Toward a peaceful sea
The Mediterranean is not simply an Italian concern. The southern borders of Europe should matter to the European Union and the United States because they embody the key risks to modern society: migration, terrorism, lawlessness, statelessness, religious conflict, youth unemployment, poverty, social and political exclusion, and inequality. At the same time, they embody opportunity. A new order in the Mediterranean could spread stability to three continents.
A pivot to the Mediterranean is clearly in Italy’s interest. With a coastline of five thousand miles, Italy is highly exposed to instability in near waters, including smuggling and human trafficking. It is key not only for our stability but also for our values to destroy this economy of trafficking and terror, striking its vessels and networks.
But we firmly believe that a new Mediterranean order is in the interest of the United States and Europe, too.
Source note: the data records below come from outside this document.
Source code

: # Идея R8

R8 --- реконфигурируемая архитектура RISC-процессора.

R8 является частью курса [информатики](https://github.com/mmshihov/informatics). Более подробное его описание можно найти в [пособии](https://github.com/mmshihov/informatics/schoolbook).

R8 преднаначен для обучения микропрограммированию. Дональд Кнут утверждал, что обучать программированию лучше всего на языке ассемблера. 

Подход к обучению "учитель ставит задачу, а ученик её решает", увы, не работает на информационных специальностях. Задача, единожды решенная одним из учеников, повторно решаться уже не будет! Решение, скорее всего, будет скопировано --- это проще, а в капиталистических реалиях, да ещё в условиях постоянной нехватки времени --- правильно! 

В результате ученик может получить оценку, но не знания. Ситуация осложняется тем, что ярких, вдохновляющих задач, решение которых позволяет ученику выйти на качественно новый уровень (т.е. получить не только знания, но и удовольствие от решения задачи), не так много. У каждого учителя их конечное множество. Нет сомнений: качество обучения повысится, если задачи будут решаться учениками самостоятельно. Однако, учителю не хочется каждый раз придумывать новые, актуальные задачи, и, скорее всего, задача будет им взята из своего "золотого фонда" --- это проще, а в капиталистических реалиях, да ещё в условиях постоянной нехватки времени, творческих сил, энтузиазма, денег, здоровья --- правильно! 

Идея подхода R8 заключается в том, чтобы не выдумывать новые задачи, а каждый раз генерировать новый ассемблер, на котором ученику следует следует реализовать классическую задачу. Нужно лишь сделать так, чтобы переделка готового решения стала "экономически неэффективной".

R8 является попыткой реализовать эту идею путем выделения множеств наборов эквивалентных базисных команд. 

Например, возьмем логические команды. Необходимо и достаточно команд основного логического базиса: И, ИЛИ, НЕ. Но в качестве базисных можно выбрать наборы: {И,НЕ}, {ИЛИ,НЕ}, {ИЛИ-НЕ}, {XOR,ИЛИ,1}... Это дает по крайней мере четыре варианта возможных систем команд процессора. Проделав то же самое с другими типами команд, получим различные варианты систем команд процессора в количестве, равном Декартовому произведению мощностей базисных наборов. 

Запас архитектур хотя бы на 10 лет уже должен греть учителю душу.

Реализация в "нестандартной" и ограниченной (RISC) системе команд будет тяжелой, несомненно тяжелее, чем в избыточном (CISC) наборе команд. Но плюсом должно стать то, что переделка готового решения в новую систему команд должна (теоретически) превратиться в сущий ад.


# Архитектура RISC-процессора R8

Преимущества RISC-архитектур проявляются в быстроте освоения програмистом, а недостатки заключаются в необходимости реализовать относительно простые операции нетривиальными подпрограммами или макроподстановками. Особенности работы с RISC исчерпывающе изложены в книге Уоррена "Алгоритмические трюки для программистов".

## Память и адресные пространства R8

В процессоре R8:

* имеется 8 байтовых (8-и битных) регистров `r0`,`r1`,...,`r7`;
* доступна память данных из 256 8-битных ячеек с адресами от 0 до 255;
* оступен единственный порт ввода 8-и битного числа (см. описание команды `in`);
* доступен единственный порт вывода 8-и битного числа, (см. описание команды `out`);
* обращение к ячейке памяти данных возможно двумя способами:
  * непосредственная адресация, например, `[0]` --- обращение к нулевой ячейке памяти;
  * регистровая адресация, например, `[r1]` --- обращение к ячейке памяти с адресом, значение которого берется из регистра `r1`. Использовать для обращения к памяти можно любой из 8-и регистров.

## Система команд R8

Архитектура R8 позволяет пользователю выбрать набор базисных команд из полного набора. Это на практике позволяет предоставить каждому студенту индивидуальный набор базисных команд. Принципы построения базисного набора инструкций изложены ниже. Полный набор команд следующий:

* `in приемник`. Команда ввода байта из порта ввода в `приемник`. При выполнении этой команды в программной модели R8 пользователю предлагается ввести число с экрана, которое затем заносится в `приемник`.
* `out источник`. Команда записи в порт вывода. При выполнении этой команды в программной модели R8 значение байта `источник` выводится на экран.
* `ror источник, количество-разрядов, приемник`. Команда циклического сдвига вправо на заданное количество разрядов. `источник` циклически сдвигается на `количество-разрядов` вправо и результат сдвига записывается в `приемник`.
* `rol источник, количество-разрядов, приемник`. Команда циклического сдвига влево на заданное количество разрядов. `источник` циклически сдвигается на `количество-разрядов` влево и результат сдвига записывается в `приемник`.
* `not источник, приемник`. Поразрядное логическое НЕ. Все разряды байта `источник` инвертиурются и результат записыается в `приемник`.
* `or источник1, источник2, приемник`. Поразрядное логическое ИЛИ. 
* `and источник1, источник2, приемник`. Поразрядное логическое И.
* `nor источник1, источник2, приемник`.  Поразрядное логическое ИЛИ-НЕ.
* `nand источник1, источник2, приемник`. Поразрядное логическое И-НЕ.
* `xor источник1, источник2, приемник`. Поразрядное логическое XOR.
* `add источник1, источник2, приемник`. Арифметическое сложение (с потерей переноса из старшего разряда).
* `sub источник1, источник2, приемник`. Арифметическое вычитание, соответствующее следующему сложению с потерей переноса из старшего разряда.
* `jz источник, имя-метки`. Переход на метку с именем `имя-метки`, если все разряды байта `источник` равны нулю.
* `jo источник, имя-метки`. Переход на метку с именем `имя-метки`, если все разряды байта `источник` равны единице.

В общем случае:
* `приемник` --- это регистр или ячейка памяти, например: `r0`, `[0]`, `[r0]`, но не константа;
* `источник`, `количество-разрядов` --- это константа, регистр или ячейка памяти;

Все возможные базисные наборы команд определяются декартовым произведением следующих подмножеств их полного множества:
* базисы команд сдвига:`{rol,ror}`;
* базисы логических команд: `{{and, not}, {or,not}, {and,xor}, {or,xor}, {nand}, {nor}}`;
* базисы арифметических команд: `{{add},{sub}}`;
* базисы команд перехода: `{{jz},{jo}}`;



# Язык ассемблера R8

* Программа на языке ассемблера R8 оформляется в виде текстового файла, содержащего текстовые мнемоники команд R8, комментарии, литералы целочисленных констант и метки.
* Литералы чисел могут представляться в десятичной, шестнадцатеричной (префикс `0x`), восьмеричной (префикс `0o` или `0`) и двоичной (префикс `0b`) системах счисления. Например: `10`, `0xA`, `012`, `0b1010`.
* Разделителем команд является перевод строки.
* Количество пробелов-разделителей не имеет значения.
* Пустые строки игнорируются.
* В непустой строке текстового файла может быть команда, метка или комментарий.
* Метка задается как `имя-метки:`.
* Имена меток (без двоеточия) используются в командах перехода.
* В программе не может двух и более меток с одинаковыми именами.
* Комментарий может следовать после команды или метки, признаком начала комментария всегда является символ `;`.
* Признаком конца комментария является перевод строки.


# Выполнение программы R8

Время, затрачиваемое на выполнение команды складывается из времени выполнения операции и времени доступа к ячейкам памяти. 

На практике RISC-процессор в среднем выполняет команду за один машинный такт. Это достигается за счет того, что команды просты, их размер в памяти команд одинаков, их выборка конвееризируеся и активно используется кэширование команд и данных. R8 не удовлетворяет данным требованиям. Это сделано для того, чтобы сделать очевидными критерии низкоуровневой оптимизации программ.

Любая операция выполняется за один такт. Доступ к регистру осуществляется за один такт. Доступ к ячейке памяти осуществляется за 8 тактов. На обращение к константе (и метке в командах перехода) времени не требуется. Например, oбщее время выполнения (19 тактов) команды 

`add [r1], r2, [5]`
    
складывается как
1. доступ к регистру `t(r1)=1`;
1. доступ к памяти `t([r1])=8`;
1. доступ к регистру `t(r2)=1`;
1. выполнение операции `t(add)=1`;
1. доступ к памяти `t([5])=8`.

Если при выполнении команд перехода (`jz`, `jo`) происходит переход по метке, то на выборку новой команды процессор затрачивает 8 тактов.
For the United States, a pivot to the Mediterranean would not require neglecting the country’s pivot to Asia. On the contrary, the two pivots complement each other. China has already grasped the importance of the Mediterranean to its global strategy. Under Chinese President Xi Jinping’s “One Belt, One Road” initiative, China plans to build a network of overland road and rail routes, oil and natural gas pipelines, and ports and coastal infrastructure stretching to the northern Mediterranean Sea. For evidence of China’s investment in the region, one need look no farther than Athens, Greece, where China has pumped more than $1 billion into revitalizing the port of Piraeus. The United States should continue to invest in the region as well.
For Europe, a Mediterranean pivot is an economic opportunity. A Mediterranean Marshall Plan, focused on infrastructure, energy, defense, trade, and the knowledge economy, can boost investment and employment in southern European countries and provide a gateway to African markets. Such a plan could also be a cultural and diplomatic platform for political stability. The European Union has made some effort to prioritize the Mediterranean with the instruments provided by its Neighbourhood Policy: it has considered the recent tragedies at sea a turning point for the European Agenda on Migration. The EU has increased resources to strengthen its presence at sea, while working on burden sharing among member states. But Europe still punches well below its weight, and U.S. involvement will be crucial to security stability in the region. For all players, the time for a pivot is now.